Compensation Range and Benefits
- Salary/Hourly Rate Range*: $178,500 - $210,000
- This role is equity eligible
- This role offers a competitive benefits and wellness package
*Subject to location, experience, and education
What do we offer to the ideal candidate?
- A chance to improve the U.S. healthcare system at a high-growth company! Our leading healthcare financial platform is scaling rapidly, helping millions of patients per year
- Unless stated otherwise, most roles have flexibility to work from home or in the office, depending on what works best for you
- For exempt employees: Unlimited PTO for vacation, sick and mental health days–we encourage everyone to take at least 20 days of PTO per year to ensure dedicated time to spend with loved ones, explore, rest and recharge
- 16 weeks paid parental leave with health benefits for all parents, plus flexible re-entry schedules for returning to work
- Diversity initiatives that encourage Cedarians to bring their whole selves to work, including the Cedarian Advisory Group (a cross-functional cohort focused on increasing internal inclusiveness at Cedar) and three employee resource groups: be@cedar (for BIPOC-identifying Cedarians and their allies), Pridecones (for LGBTQIA+ Cedarians and their allies) and Cedar Women+ (for female-identifying Cedarians)
- Competitive pay, equity (for qualifying roles) and health benefits that start on the first of the month following your start date (or on your start date if your start date coincides with the first of the month)
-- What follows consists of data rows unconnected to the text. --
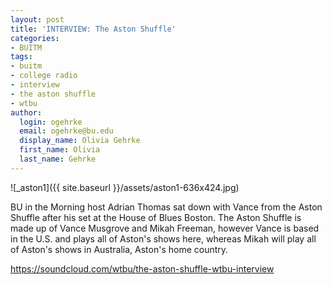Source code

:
 ```yaml
---
layout: post
title: 'INTERVIEW: The Aston Shuffle'
categories:
- BUITM
tags:
- buitm
- college radio
- interview
- the aston shuffle
- wtbu
author:
  login: ogehrke
  email: ogehrke@bu.edu
  display_name: Olivia Gehrke
  first_name: Olivia
  last_name: Gehrke
---
```

![_aston1]({{ site.baseurl }}/assets/aston1-636x424.jpg)

BU in the Morning host Adrian Thomas sat down with Vance from the Aston Shuffle after his set at the House of Blues Boston. The Aston Shuffle is made up of Vance Musgrove and Mikah Freeman, however Vance is based in the U.S. and plays all of Aston's shows here, whereas Mikah will play all of Aston's shows in Australia, Aston's home country.

https://soundcloud.com/wtbu/the-aston-shuffle-wtbu-interview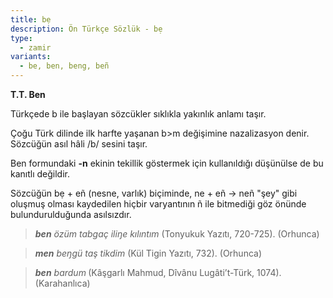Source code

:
 ```yaml
---
title: bẹ
description: Ön Türkçe Sözlük - bẹ
type:
  - zamir
variants:
  - be, ben, beng, beñ
---
```

**T.T. Ben**

Türkçede b ile başlayan sözcükler sıklıkla yakınlık anlamı taşır.

Çoğu Türk dilinde ilk harfte yaşanan b>m değişimine nazalizasyon denir. Sözcüğün asıl hâli /b/ sesini taşır.

Ben formundaki **-n** ekinin tekillik göstermek için kullanıldığı düşünülse de bu kanıtlı değildir.

Sözcüğün bẹ + eñ (nesne, varlık) biçiminde, ne + eñ -> neñ "şey" gibi oluşmuş olması kaydedilen hiçbir varyantının ñ ile bitmediği göz önünde bulundurulduğunda asılsızdır.

> **_ben_**_&#160;özüm tabgaç iliŋe kılıntım_ (Tonyukuk Yazıtı, 720-725). (Orhunca)

> **_men_**_&#160;beŋgü taş tikdim_ (Kül Tigin Yazıtı, 732). (Orhunca)

> **_ben_**_&#160;bardum_**&#160;**(Kâşgarlı Mahmud, Dîvânu Lugâti’t-Türk, 1074). (Karahanlıca)
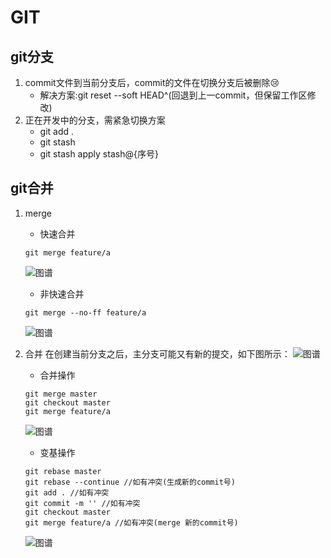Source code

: # GIT
## git分支
1. commit文件到当前分支后，commit的文件在切换分支后被删除😢
   - 解决方案:git reset --soft HEAD^(回退到上一commit，但保留工作区修改)
2. 正在开发中的分支，需紧急切换方案
   - git add .
   - git stash
   - git stash apply stash@{序号}   
## git合并
1. merge
   - 快速合并
   ```
   git merge feature/a
   ```
   ![图谱](https://p1-juejin.byteimg.com/tos-cn-i-k3u1fbpfcp/833dac4567aa49b09151837efa817736~tplv-k3u1fbpfcp-zoom-in-crop-mark:3024:0:0:0.awebp)
   - 非快速合并
   ```
   git merge --no-ff feature/a
   ```
   ![图谱](https://p9-juejin.byteimg.com/tos-cn-i-k3u1fbpfcp/ec3fe05526fb4f658886475d73c77fd3~tplv-k3u1fbpfcp-zoom-in-crop-mark:3024:0:0:0.awebp)

2. 合并
在创建当前分支之后，主分支可能又有新的提交，如下图所示：
![图谱](https://p3-juejin.byteimg.com/tos-cn-i-k3u1fbpfcp/36ee866c8f6f47848b226a58d1666b1f~tplv-k3u1fbpfcp-zoom-in-crop-mark:3024:0:0:0.awebp)
   - 合并操作
   ```
   git merge master
   git checkout master
   git merge feature/a
   ```
   ![图谱](https://p6-juejin.byteimg.com/tos-cn-i-k3u1fbpfcp/e3d5b0720db94a6e906e20b9604c1711~tplv-k3u1fbpfcp-zoom-in-crop-mark:3024:0:0:0.awebp)
   - 变基操作
   ```
   git rebase master
   git rebase --continue //如有冲突(生成新的commit号)
   git add . //如有冲突
   git commit -m '' //如有冲突
   git checkout master
   git merge feature/a //如有冲突(merge 新的commit号)
   ```
   ![图谱](https://p6-juejin.byteimg.com/tos-cn-i-k3u1fbpfcp/6cb9f8722def4956ab5a0c5aff27be25~tplv-k3u1fbpfcp-zoom-in-crop-mark:3024:0:0:0.awebp)
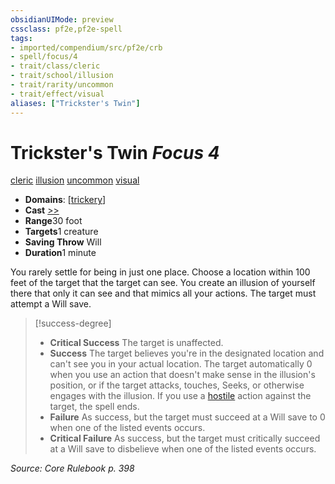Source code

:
 ```yaml
---
obsidianUIMode: preview
cssclass: pf2e,pf2e-spell
tags:
- imported/compendium/src/pf2e/crb
- spell/focus/4
- trait/class/cleric
- trait/school/illusion
- trait/rarity/uncommon
- trait/effect/visual
aliases: ["Trickster's Twin"]
---
```

# Trickster's Twin *Focus 4*   
[cleric](rules/traits/cleric.md)  [illusion](illusion.md)  [uncommon](uncommon.md)  [visual](visual.md)  

- **Domains**: [[trickery](../setting/domains.md#Trickery)]
- **Cast** [>>](chapter-9-playing-the-game.md#Actions "Two-Action") 
- **Range**30 foot
- **Targets**1 creature
- **Saving Throw** Will
- **Duration**1 minute

You rarely settle for being in just one place. Choose a location within 100 feet of the target that the target can see. You create an illusion of yourself there that only it can see and that mimics all your actions. The target must attempt a Will save.

> [!success-degree] 
> - **Critical Success** The target is unaffected.
> - **Success** The target believes you're in the designated location and can't see you in your actual location. The target automatically 0 when you use an action that doesn't make sense in the illusion's position, or if the target attacks, touches, Seeks, or otherwise engages with the illusion. If you use a [hostile](conditions.md#Hostile) action against the target, the spell ends.
> - **Failure** As success, but the target must succeed at a Will save to 0 when one of the listed events occurs.
> - **Critical Failure** As success, but the target must critically succeed at a Will save to disbelieve when one of the listed events occurs.

*Source: Core Rulebook p. 398*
- Cedar matches 100% of your 401(k) contributions, up to 3% of your annual compensation
- Access to hands-on mentorship, employee and management coaching, and a team discretionary budget for learning and development resources to help you grow both professionally and personally
Cedar was co-founded by Florian Otto and Arel Lidow in 2016 after a negative medical billing experience inspired them to help improve our healthcare system. With a commitment to solving billing and patient experience issues, Cedar has become a leading healthcare technology company fueled by remarkable growth. Over the past several years, we’ve raised more than $350 million in funding from investors such as Andreessen Horowitz and Tiger Global, bringing Cedar’s valuation to $3.2 billion.
As of December 2022, Cedar is engaging with 20 million patients on an annualized basis, and is on target to process $2.7 billion in patient payments annually. Cedar’s ambition is to serve 50-60 million Americans by 2025, about half of the U.S. population that makes medical payments annually. Cedar partners with more than 55 leading healthcare providers and payers including Highmark Inc., Allegheny Health Network, Summit Health, Novant Health, Allina Health and Providence.